(Source records)
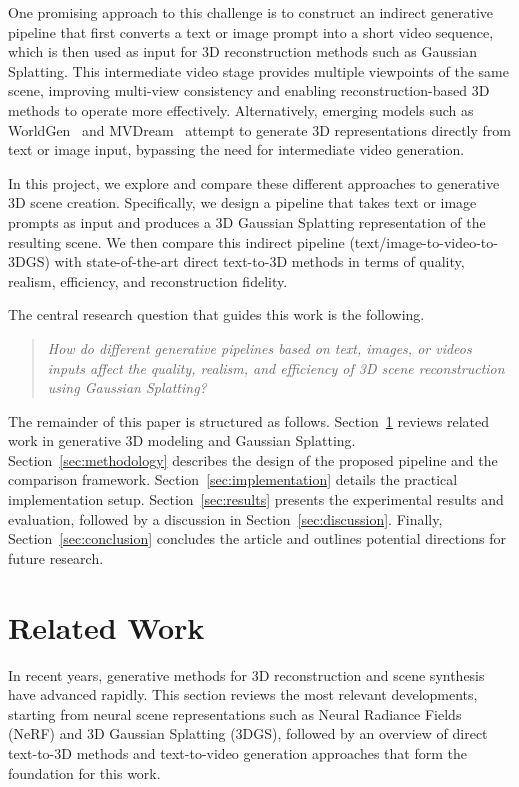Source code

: \documentclass[conference]{IEEEtran}
\begin{document}
One promising approach to this challenge is to construct an indirect generative pipeline that first converts a text or image prompt into a short video sequence, which is then used as input for 3D reconstruction methods such as Gaussian Splatting. This intermediate video stage provides multiple viewpoints of the same scene, improving multi-view consistency and enabling reconstruction-based 3D methods to operate more effectively. Alternatively, emerging models such as WorldGen~\cite{worldgen_site} and MVDream~\cite{mvdream_paper} attempt to generate 3D representations directly from text or image input, bypassing the need for intermediate video generation.

In this project, we explore and compare these different approaches to generative 3D scene creation. Specifically, we design a pipeline that takes text or image prompts as input and produces a 3D Gaussian Splatting representation of the resulting scene. We then compare this indirect pipeline (text/image-to-video-to-3DGS) with state-of-the-art direct text-to-3D methods in terms of quality, realism, efficiency, and reconstruction fidelity.

The central research question that guides this work is the following.

\begin{quote}
\emph{How do different generative pipelines based on text, images, or videos inputs affect the quality, realism, and efficiency of 3D scene reconstruction using Gaussian Splatting?}
\end{quote}

The remainder of this paper is structured as follows. Section~\ref{sec:relatedwork} reviews related work in generative 3D modeling and Gaussian Splatting. Section~\ref{sec:methodology} describes the design of the proposed pipeline and the comparison framework. Section~\ref{sec:implementation} details the practical implementation setup. Section~\ref{sec:results} presents the experimental results and evaluation, followed by a discussion in Section~\ref{sec:discussion}. Finally, Section~\ref{sec:conclusion} concludes the article and outlines potential directions for future research.

\section{Related Work}
\label{sec:relatedwork}

In recent years, generative methods for 3D reconstruction and scene synthesis have advanced rapidly. 
This section reviews the most relevant developments, starting from neural scene representations such as Neural Radiance Fields (NeRF) and 3D Gaussian Splatting (3DGS), followed by an overview of direct text-to-3D methods and text-to-video generation approaches that form the foundation for this work.
\end{document}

| Problem to solve |
Line by line, retype the records above exactly, minus the images.

| Response for this exercise |
Source code

: \documentclass[conference]{IEEEtran}
\begin{document}
One promising approach to this challenge is to construct an indirect generative pipeline that first converts a text or image prompt into a short video sequence, which is then used as input for 3D reconstruction methods such as Gaussian Splatting. This intermediate video stage provides multiple viewpoints of the same scene, improving multi-view consistency and enabling reconstruction-based 3D methods to operate more effectively. Alternatively, emerging models such as WorldGen~\cite{worldgen_site} and MVDream~\cite{mvdream_paper} attempt to generate 3D representations directly from text or image input, bypassing the need for intermediate video generation.

In this project, we explore and compare these different approaches to generative 3D scene creation. Specifically, we design a pipeline that takes text or image prompts as input and produces a 3D Gaussian Splatting representation of the resulting scene. We then compare this indirect pipeline (text/image-to-video-to-3DGS) with state-of-the-art direct text-to-3D methods in terms of quality, realism, efficiency, and reconstruction fidelity.

The central research question that guides this work is the following.

\begin{quote}
\emph{How do different generative pipelines based on text, images, or videos inputs affect the quality, realism, and efficiency of 3D scene reconstruction using Gaussian Splatting?}
\end{quote}

The remainder of this paper is structured as follows. Section~\ref{sec:relatedwork} reviews related work in generative 3D modeling and Gaussian Splatting. Section~\ref{sec:methodology} describes the design of the proposed pipeline and the comparison framework. Section~\ref{sec:implementation} details the practical implementation setup. Section~\ref{sec:results} presents the experimental results and evaluation, followed by a discussion in Section~\ref{sec:discussion}. Finally, Section~\ref{sec:conclusion} concludes the article and outlines potential directions for future research.

\section{Related Work}
\label{sec:relatedwork}

In recent years, generative methods for 3D reconstruction and scene synthesis have advanced rapidly. 
This section reviews the most relevant developments, starting from neural scene representations such as Neural Radiance Fields (NeRF) and 3D Gaussian Splatting (3DGS), followed by an overview of direct text-to-3D methods and text-to-video generation approaches that form the foundation for this work.
\end{document}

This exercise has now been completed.